Auf dieser Basis lässt sich rekonstruieren, warum der an sich interessante Roman eine deutliche Schwäche hat. Unfreiwillig (?) legt er das verschlissene Klischee vom genialen Künstler neu auf: Von klein auf weiß Eli, dass sie Autorin werden will. Doch aufgrund einer verschleppten Sehschwäche kann sie nicht lesen und nur sehr schlecht schreiben. Entsprechend kann sie in ihren schriftstellerischen Versuchen auch nicht von anderen beeinflusst werden; alles, was sie schreibt, erschafft sie ganz und gar aus sich selbst; besucht sie die Forfatterskole, dann wird nur geschildert, dass sie eine Außenseiterin ist. En dåre fri wärmt somit die verbrauchte Geschichte vom Ausnahmemenschen auf, der zum Dichter geboren ist und entgegen aller Widerstände seine Dichtergabe ausleben muss. Wie gesagt: Auf der Basis der Schizophrenie ist eine solche Selbstdarstellung nachvollziehbar; Leben heißt Stimmen abwehren, Schreiben wird offensichtlich ebenso gefasst.

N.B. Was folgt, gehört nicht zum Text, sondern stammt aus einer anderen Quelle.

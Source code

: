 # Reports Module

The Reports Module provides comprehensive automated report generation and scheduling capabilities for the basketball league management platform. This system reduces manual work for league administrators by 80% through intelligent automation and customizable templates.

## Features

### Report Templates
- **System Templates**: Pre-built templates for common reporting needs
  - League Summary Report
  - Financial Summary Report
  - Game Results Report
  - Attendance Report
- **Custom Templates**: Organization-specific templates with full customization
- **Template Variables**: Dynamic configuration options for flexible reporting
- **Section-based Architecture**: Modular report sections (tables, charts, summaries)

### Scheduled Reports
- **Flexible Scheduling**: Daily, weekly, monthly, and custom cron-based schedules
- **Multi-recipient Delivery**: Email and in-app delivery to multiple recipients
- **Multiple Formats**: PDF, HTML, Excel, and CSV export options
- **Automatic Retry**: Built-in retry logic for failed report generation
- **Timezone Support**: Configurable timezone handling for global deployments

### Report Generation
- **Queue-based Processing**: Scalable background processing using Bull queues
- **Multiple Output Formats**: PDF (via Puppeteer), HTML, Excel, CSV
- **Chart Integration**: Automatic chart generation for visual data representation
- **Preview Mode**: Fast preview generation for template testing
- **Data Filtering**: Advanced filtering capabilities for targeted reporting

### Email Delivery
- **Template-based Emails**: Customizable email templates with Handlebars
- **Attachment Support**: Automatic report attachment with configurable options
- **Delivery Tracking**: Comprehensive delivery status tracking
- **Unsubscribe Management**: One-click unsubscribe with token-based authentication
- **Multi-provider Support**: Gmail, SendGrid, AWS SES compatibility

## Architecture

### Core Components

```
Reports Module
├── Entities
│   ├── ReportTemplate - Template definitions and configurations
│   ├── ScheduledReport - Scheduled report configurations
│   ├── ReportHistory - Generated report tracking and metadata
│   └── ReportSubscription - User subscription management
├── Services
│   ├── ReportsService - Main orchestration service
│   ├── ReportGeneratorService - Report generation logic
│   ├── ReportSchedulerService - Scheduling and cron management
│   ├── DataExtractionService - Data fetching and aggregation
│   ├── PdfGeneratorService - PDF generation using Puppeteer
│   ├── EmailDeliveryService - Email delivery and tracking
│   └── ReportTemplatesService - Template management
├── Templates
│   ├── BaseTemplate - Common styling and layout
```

God Jul nun setzt genau hier ein: Das Büchlein beginnt wie oben zitiert damit, die Geste der Abwehr noch einmal zu wiederholen: Geschenke haben nur dann einen Wert, wenn sie zur Identität der Person passen, sie unterstreichen und herausheben. Sie haben sozusagen tautologischen Charakter „Man kan bli sett og tydelig gjennom en presang, men man kan også bli usynlig og sint“ (S. 10 – „Man kann sichtbar und deutlich durch ein Geschenk werden, aber man kann auch unsichtbar und wütend werden“).

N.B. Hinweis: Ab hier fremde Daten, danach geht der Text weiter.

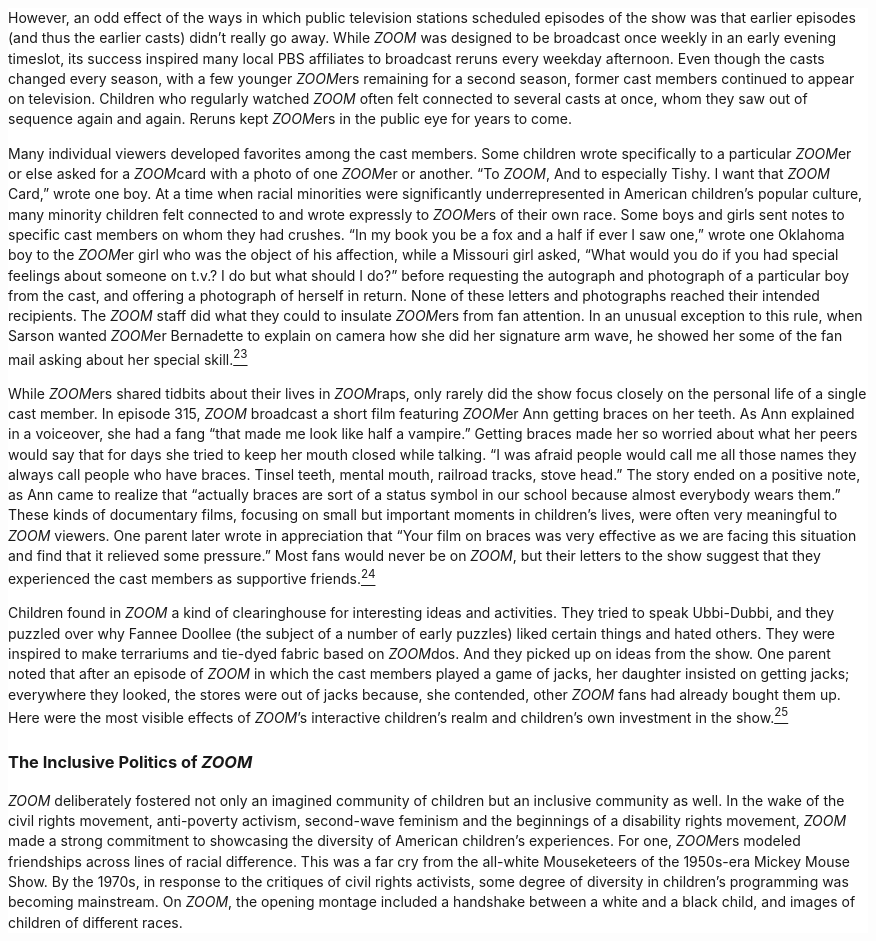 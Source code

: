 However, an odd effect of the ways in which public television stations scheduled episodes of the show was that earlier episodes (and thus the earlier casts) didn’t really go away. While *ZOOM* was designed to be broadcast once weekly in an early evening timeslot, its success inspired many local PBS affiliates to broadcast reruns every weekday afternoon. Even though the casts changed every season, with a few younger *ZOOM*ers remaining for a second season, former cast members continued to appear on television. Children who regularly watched *ZOOM* often felt connected to several casts at once, whom they saw out of sequence again and again. Reruns kept *ZOOM*ers in the public eye for years to come.

Many individual viewers developed favorites among the cast members. Some children wrote specifically to a particular *ZOOM*er or else asked for a *ZOOM*card with a photo of one *ZOOM*er or another. “To *ZOOM*, And to especially Tishy. I want that *ZOOM* Card,” wrote one boy. At a time when racial minorities were significantly underrepresented in American children’s popular culture, many minority children felt connected to and wrote expressly to *ZOOM*ers of their own race. Some boys and girls sent notes to specific cast members on whom they had crushes. “In my book you be a fox and a half if ever I saw one,” wrote one Oklahoma boy to the *ZOOM*er girl who was the object of his affection, while a Missouri girl asked, “What would you do if you had special feelings about someone on t.v.? I do but what should I do?” before requesting the autograph and photograph of a particular boy from the cast, and offering a photograph of herself in return. None of these letters and photographs reached their intended recipients. The *ZOOM* staff did what they could to insulate *ZOOM*ers from fan attention. In an unusual exception to this rule, when Sarson wanted *ZOOM*er Bernadette to explain on camera how she did her signature arm wave, he showed her some of the fan mail asking about her special skill.[<sup>23</sup>](#footnote-23) 

While *ZOOM*ers shared tidbits about their lives in *ZOOM*raps, only rarely did the show focus closely on the personal life of a single cast member. In episode 315, *ZOOM* broadcast a short film featuring *ZOOM*er Ann getting braces on her teeth. As Ann explained in a voiceover, she had a fang “that made me look like half a vampire.” Getting braces made her so worried about what her peers would say that for days she tried to keep her mouth closed while talking. “I was afraid people would call me all those names they always call people who have braces.  Tinsel teeth, mental mouth, railroad tracks, stove head.” The story ended on a positive note, as Ann came to realize that “actually braces are sort of a status symbol in our school because almost everybody wears them.” These kinds of documentary films, focusing on small but important moments in children’s lives, were often very meaningful to *ZOOM* viewers. One parent later wrote in appreciation that “Your film on braces was very effective as we are facing this situation and find that it relieved some pressure.” Most fans would never be on *ZOOM*, but their letters to the show suggest that they experienced the cast members as supportive friends.[<sup>24</sup>](#footnote-24)

Children found in *ZOOM* a kind of clearinghouse for interesting ideas and activities. They tried to speak Ubbi-Dubbi, and they puzzled over why Fannee Doollee (the subject of a number of early puzzles) liked certain things and hated others. They were inspired to make terrariums and tie-dyed fabric based on *ZOOM*dos. And they picked up on ideas from the show. One parent noted that after an episode of *ZOOM* in which the cast members played a game of jacks, her daughter insisted on getting jacks; everywhere they looked, the stores were out of jacks because, she contended, other *ZOOM* fans had already bought them up. Here were the most visible effects of *ZOOM*’s interactive children’s realm and children’s own investment in the show.[<sup>25</sup>](#footnote-25)

### The Inclusive Politics of *ZOOM*

*ZOOM* deliberately fostered not only an imagined community of children but an inclusive community as well.  In the wake of the civil rights movement, anti-poverty activism, second-wave feminism and the beginnings of a disability rights movement, *ZOOM* made a strong commitment to showcasing the diversity of American children’s experiences. For one, *ZOOM*ers modeled friendships across lines of racial difference. This was a far cry from the all-white Mouseketeers of the 1950s-era Mickey Mouse Show. By the 1970s, in response to the critiques of civil rights activists, some degree of diversity in children’s programming was becoming mainstream. On *ZOOM*, the opening montage included a handshake between a white and a black child, and images of children of different races.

Doch dann wird die Semantik der Gabe in God Jul Stück für Stück umcodiert. Die Erzählerin entdeckt, dass Sie selbst für die große Schwester ein Geschenk war und sie ergänzt bange die Frage, die auf der Folie des einleitenden Zitats naheliegt: „Men var det den jeg ble, som hun lengtet etter?“ (S. 14 – „Aber war es die, die ich wurde, nach der sie sich sehnte?“) Ist sie vielleicht selbst ein Geschenk der Kategorie, die man gerne nach einer Weile im Garten vergraben hätte? Später lässt sie die Schwester jedoch folgende Gedanken denken: „Jeg [Torunn] skal vise deg [Beate] verden og du skal få si hva du ser. Du kan vise deg for meg. Hvordan det føles. Hvorfor du gråter. Hvorfor du tisser på deg. Hvorfor du skjærer tenner. Hvorfor du ler og hva du drømmer om. Hvorfor du lager grimaser med munnen. Hva som skremmer deg. Jeg har vært så ensom i vår store familie før du kom.“ (S. 22 – „Ich [Torunn] werde dir [Beate] die Welt zeigen und du wirst mir sagen dürfen, was du siehst. Du kannst dich mir zeigen. Wie es sich anfühlt. Warum du weinst. Warum du in die Hose machst. Warum du mit den Zähnen knirschst. Warum du lachst und wovon du träumst. Warum du Grimassen mit dem Mund machst. Was dir Angst macht. Ich war so einsam in unserer großen Familie, bevor du kamst.“) Mit dem Aspekt der Einsamkeit verliert das Geschenk seinen tautologischen Charakter. Es soll gerade nicht der Identität des Beschenkten entsprechen, sondern Gemeinschaft stiften. Und so lauten die letzten Zeilen von God Jul etwas pathetisch, aber ganz im Sinne des neuen Gabenkonzeptes: „Jeg tenker at selv Gud ønsket seg en storesøster. En å være liten sammen med. En å vokse inn i og ut av. Inn i og ut. En å bli gammel sammen med“ (S. 76 – „Ich denke mir, dass sich selbst Gott eine große Schwester gewünscht hat. Eine, mit der er zusammen klein sein kann. Eine, in die man hinein- und aus der man herauswachsen kann. Hinein und raus. Eine, mit der man zusammen alt werden kann“).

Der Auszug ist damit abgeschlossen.